Recently, my sister’s mother-in-law, Irene, has been placed on hospice. For six years, Irene has been dealing with lung cancer and now it has spread to her brain. Her cancer began in her colon. Unfortunately, like many individuals, Irene had consumed a poor diet of low-quality food over the course of many years. It has become debatable if having a poor diet can attribute to one having cancer. For myself, I believe that it does and that’s ‘why’ I’m interested in learning more about diet, especially the enzymes found in sprouts.
Experts estimate there are up to 100 times more enzymes in sprouts than in uncooked fruits and vegetables. Enzymes are special types of proteins that act as catalysts for all of our body’s functions. Extracting more vitamins, minerals, amino acids, and essential fatty acids from the foods we eat ensures one’s body has the nutritional building blocks of life.
The discovery of sulforaphane as a potent antibiotic was reported in 2002 at John Hopkins. Broccoli sprouts have a much higher concentration of sulforaphane than mature heads. Sulforaphane appears to trigger cells in the body, including in the gastrointestinal tract, to produce enzymes that protect against oxygen radicals, DNA-damaging chemicals, and inflammation that benefit osteoarthritis and cancer.
Sprouts are alkalizing to one’s body. Many illnesses including cancer have been linked to excess acidity in the body. Growth of cancer cells are initiated by a lack of oxygen and these cells, along with viruses and bacteria, cannot live in an alkaline and oxygen rich environment. Broccoli sprouts are especially effective at preventing gastritis, ulcers, stomach cancer and even allergy and asthma.

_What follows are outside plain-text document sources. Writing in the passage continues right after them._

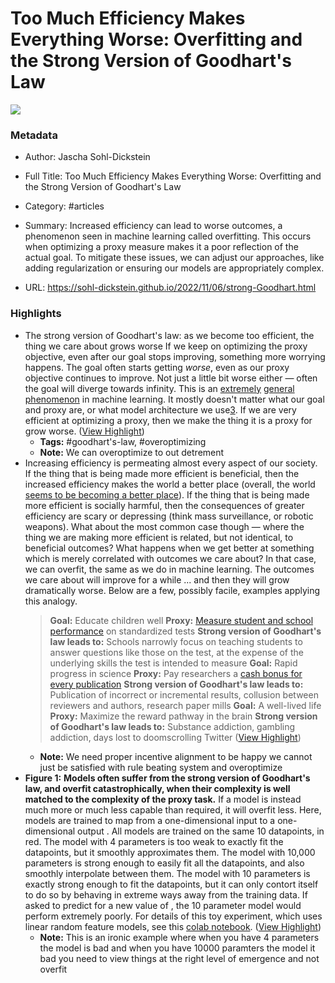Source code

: # Too Much Efficiency Makes Everything Worse: Overfitting and the Strong Version of Goodhart's Law

![](https://news.ycombinator.com/favicon.ico)

### Metadata

- Author: Jascha Sohl-Dickstein
- Full Title: Too Much Efficiency Makes Everything Worse: Overfitting and the Strong Version of Goodhart's Law
- Category: #articles

- Summary: Increased efficiency can lead to worse outcomes, a phenomenon seen in machine learning called overfitting. This occurs when optimizing a proxy measure makes it a poor reflection of the actual goal. To mitigate these issues, we can adjust our approaches, like adding regularization or ensuring our models are appropriately complex. 

- URL: https://sohl-dickstein.github.io/2022/11/06/strong-Goodhart.html

### Highlights

- The strong version of Goodhart's law: as we become too efficient, the thing we care about grows worse
  If we keep on optimizing the proxy objective, even after our goal stops improving, something more worrying happens. The goal often starts getting *worse*, even as our proxy objective continues to improve. Not just a little bit worse either — often the goal will diverge towards infinity.
  This is an [extremely](https://www.cs.princeton.edu/courses/archive/spring16/cos495/slides/ML_basics_lecture6_overfitting.pdf) [general](https://www.cs.mcgill.ca/~dprecup/courses/ML/Lectures/ml-lecture02.pdf) [phenomenon](https://scholar.google.com/scholar?hl=en&q=overfitting) in machine learning. It mostly doesn't matter what our goal and proxy are, or what model architecture we use[3](https://sohl-dickstein.github.io/2022/11/06/strong-Goodhart.html?s=09#endnote-overfittinggenerality). If we are very efficient at optimizing a proxy, then we make the thing it is a proxy for grow worse. ([View Highlight](https://read.readwise.io/read/01j9had4rytqbyt0ng0gn0e8q9))
    - **Tags:** #goodhart's-law, #overoptimizing
    - **Note:** We can overoptimize to out detrement
- Increasing efficiency is permeating almost every aspect of our society. If the thing that is being made more efficient is beneficial, then the increased efficiency makes the world a better place (overall, the world [seems to be becoming a better place](https://ourworldindata.org/a-history-of-global-living-conditions-in-5-charts)). If the thing that is being made more efficient is socially harmful, then the consequences of greater efficiency are scary or depressing (think mass surveillance, or robotic weapons). What about the most common case though — where the thing we are making more efficient is related, but not identical, to beneficial outcomes? What happens when we get better at something which is merely correlated with outcomes we care about?
  In that case, we can overfit, the same as we do in machine learning. The outcomes we care about will improve for a while ... and then they will grow dramatically worse.
  Below are a few, possibly facile, examples applying this analogy.
  > **Goal:** Educate children well 
  > **Proxy:** [Measure student and school performance](https://en.wikipedia.org/wiki/No_Child_Left_Behind_Act) on standardized tests 
  > **Strong version of Goodhart's law leads to:** Schools narrowly focus on teaching students to answer questions like those on the test, at the expense of the underlying skills the test is intended to measure
  > **Goal:** Rapid progress in science 
  > **Proxy:** Pay researchers a [cash bonus for every publication](https://www.science.org/content/article/cash-bonuses-peer-reviewed-papers-go-global) 
  > **Strong version of Goodhart's law leads to:** Publication of incorrect or incremental results, collusion between reviewers and authors, research paper mills
  > **Goal:** A well-lived life 
  > **Proxy:** Maximize the reward pathway in the brain 
  > **Strong version of Goodhart's law leads to:** Substance addiction, gambling addiction, days lost to doomscrolling Twitter ([View Highlight](https://read.readwise.io/read/01j9habp06931e956ax2ryk6mg))
    - **Note:** We need proper incentive alignment to be happy we cannot just be satisfied with rule beating system and overoptimize
- **Figure 1:** **Models often suffer from the strong version of Goodhart's law, and overfit catastrophically, when their complexity is well matched to the complexity of the proxy task.** If a model is instead much more or much less capable than required, it will overfit less. Here, models are trained to map from a one-dimensional input to a one-dimensional output . All models are trained on the same 10 datapoints, in red. The model with 4 parameters is too weak to exactly fit the datapoints, but it smoothly approximates them. The model with 10,000 parameters is strong enough to easily fit all the datapoints, and also smoothly interpolate between them. The model with 10 parameters is exactly strong enough to fit the datapoints, but it can only contort itself to do so by behaving in extreme ways away from the training data. If asked to predict for a new value of , the 10 parameter model would perform extremely poorly. For details of this toy experiment, which uses linear random feature models, see this [colab notebook](https://colab.research.google.com/drive/1mAqCsCE-6biiFxQu8swlc5MygmI9lMJA?usp=sharing). ([View Highlight](https://read.readwise.io/read/01j9ha94e376849nb7zkbe48jm))
    - **Note:** This is an ironic example where when you have 4 parameters the model is bad and when you have 10000 paramters the model it bad you need to view things at the right level of emergence and not overfit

The study implies the compound, called 13C, is involved in a complex chemical chain reaction allowing the tumor suppressor to do its job. The research also highlights the chemical warfare that goes on inside one’s body as it struggles to prevent tumors from developing even as tumors themselves fight to grow and spread.
The research began in the lab of Pier Paolo Pandolfi at Beth Israel Deaconess Medical Center’s Cancer Center and Cancer Research Institute and continued with a team at Harvard Medical School. This team explored the function of a cancer-suppressing gene called PTEN, which encodes a protein that controls cell growth. PTEN has been recognized as one of the most important tumor suppressors in the history of cancer genetics.
To be perfectly honest, it’s amazing that something as simple as this broccoli connection can have such a profound effect in helping to prevent certain cancers! I guess I will start adding broccoli sprouts in my daily salad; but, it’s not that simple.
The doses effective in the research done with laboratory mice would be impossible for a human to consume. A human would have to consume more than six pounds of broccoli daily. Now, from a practical standpoint, the most likely approach would be to develop a pill targeting the molecule based on 13C’s structure. Only time will tell when this pill comes into market.
When it comes to the nutrition of plants, Claude Davis’ book of herbal remedies, an inheritance from his grandfather, offers an inexpensive way in dealing with one’s health.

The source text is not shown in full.